A reação dos dirigentes e líderes dos dois principais partidos da base aliada - PT e PMDB - é sintomática. "Não vi escândalo nenhum. Vi uma manipulação.

Estamos nos solidarizando ao Mário Moysés, porque o que houve foi uma manipulação de órgãos da mídia", disse o presidente do PT, Rui Falcão (SP), sobre a "Operação Voucher", responsável pelas prisões suprapartidárias que a PF fez na cúpula do Ministério do Turismo.


Em vez de discutir a prática de corrupção, o presidente do PT tratou de isentar o companheiro de legenda e de governo no período em que Marta Suplicy foi prefeita da cidade de São Paulo.
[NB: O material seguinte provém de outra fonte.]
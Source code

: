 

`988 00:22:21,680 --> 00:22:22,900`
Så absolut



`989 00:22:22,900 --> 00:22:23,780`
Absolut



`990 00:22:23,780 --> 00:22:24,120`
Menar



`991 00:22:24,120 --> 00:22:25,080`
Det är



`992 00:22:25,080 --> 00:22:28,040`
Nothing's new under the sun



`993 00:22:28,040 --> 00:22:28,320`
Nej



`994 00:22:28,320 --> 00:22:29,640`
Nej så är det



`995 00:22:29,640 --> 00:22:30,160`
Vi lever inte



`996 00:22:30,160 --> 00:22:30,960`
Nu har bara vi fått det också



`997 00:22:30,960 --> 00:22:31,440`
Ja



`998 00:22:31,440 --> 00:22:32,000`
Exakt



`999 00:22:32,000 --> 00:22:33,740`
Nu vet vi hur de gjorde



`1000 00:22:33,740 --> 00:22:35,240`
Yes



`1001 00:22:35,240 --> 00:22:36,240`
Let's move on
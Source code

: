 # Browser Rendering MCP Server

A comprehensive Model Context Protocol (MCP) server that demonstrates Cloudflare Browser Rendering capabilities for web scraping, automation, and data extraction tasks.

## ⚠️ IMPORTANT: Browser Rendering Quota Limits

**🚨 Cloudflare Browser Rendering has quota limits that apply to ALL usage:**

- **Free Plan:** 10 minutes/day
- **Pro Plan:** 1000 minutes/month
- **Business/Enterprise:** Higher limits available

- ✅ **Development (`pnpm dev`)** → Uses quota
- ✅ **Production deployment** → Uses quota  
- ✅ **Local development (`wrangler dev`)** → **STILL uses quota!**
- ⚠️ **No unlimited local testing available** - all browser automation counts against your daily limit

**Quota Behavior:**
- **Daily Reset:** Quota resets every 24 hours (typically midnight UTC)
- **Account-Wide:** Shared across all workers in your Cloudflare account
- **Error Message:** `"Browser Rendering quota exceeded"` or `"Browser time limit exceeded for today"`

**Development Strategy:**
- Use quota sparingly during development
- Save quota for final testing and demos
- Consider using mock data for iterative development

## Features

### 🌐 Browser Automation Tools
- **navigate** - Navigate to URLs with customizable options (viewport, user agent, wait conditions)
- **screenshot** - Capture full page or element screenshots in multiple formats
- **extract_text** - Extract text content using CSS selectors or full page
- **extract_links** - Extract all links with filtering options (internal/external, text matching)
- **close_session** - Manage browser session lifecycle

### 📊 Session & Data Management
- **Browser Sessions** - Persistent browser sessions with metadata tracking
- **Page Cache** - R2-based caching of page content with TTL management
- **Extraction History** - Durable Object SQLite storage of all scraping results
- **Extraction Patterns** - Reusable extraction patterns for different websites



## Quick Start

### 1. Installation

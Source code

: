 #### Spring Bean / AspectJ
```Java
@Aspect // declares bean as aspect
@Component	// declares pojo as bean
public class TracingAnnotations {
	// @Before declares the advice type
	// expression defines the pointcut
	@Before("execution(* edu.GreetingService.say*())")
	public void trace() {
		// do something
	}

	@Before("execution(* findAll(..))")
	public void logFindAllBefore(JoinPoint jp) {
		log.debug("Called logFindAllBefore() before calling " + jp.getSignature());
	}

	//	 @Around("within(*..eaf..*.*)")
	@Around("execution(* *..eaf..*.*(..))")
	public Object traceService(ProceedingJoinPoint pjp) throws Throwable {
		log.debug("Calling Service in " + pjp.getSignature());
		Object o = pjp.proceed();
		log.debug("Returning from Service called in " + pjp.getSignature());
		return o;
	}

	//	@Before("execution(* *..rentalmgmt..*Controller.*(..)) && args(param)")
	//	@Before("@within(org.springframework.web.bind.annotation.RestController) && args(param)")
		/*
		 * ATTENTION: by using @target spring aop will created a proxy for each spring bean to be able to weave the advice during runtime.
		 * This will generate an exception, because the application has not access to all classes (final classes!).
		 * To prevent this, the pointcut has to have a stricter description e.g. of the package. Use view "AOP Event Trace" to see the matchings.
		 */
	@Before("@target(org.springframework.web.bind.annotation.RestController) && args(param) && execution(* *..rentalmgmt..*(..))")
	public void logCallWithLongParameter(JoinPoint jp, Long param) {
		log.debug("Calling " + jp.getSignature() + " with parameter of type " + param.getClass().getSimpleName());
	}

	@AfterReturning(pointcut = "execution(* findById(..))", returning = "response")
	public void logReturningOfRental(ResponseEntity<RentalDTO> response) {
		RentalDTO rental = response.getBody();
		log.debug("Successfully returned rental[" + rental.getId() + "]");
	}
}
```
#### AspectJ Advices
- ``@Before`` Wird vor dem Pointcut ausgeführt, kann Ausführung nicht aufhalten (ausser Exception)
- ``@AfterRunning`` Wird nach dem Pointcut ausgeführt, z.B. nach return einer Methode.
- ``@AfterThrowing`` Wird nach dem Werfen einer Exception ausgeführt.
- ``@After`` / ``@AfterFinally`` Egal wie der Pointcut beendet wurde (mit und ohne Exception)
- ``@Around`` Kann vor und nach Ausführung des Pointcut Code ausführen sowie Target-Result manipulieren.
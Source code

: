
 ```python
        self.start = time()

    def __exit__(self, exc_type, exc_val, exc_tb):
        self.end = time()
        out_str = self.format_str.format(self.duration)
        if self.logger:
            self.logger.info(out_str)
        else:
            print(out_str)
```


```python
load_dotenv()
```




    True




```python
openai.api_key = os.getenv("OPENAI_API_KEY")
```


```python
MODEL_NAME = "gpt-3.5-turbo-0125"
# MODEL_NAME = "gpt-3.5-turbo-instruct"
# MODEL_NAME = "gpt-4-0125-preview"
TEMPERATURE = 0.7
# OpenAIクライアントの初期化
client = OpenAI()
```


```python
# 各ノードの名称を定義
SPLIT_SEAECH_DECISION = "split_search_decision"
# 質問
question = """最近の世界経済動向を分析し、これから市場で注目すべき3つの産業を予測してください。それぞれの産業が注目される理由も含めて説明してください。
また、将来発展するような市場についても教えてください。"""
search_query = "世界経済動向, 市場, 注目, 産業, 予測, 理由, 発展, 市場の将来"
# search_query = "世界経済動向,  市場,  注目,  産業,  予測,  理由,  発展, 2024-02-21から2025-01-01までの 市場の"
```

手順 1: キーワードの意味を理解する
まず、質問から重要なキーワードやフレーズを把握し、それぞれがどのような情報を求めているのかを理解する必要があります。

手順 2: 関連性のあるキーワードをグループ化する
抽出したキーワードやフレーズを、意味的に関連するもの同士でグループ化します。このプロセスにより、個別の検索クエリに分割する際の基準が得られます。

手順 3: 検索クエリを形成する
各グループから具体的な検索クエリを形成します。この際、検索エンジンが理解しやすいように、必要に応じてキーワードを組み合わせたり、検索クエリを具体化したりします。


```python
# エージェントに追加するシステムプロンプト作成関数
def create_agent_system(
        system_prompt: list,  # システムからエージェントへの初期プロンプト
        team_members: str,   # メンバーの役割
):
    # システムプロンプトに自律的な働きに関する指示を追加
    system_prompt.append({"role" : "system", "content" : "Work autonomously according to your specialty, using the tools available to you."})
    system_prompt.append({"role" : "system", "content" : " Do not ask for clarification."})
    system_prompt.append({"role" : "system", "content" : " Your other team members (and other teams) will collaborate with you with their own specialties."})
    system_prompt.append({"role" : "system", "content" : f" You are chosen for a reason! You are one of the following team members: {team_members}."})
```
Outras autoridades do governo alegaram abusos da imprensa nas recorrentes denúncias de corrupção dos ministérios. Na mesma linha de Rui Falcão, a ministra de Relações Institucionais, Ideli Salvatti, disse que as acusações ao ministro do Turismo, Pedro Novais Lima (PMDB-MA), eram somente "armações da imprensa".

O presidente do Senado, José Sarney (PMDB-AP), usou a experiência adquirida em meio século de política para dizer que não era responsável pela indicação de Pedro Novais Lima (o ministro do Turismo).

"Essa é uma afirmação que não foi bem apurada pela imprensa", disse. Sarney não teve a mesma preocupação quando os jornais colocaram o ministro em sua cota pessoal no ministério. A nomeação era, então, um sinal de prestígio político.


Cita-se dois líderes políticos, dos partidos mais importantes, mas há manifestações parecidas de políticos em todas as siglas partidárias.

Há pelo menos 10 anos o Brasil aparece em posição vergonhosa no índice de percepção da corrupção elaborado pela organização Transparência Internacional.

A nota oscila sempre em torno dos 3,5, numa escala que vai de zero a dez. Como diria Rui Barbosa, o homem chega a desanimar da virtude, "a rir-se da honra, a ter vergonha de ser honesto".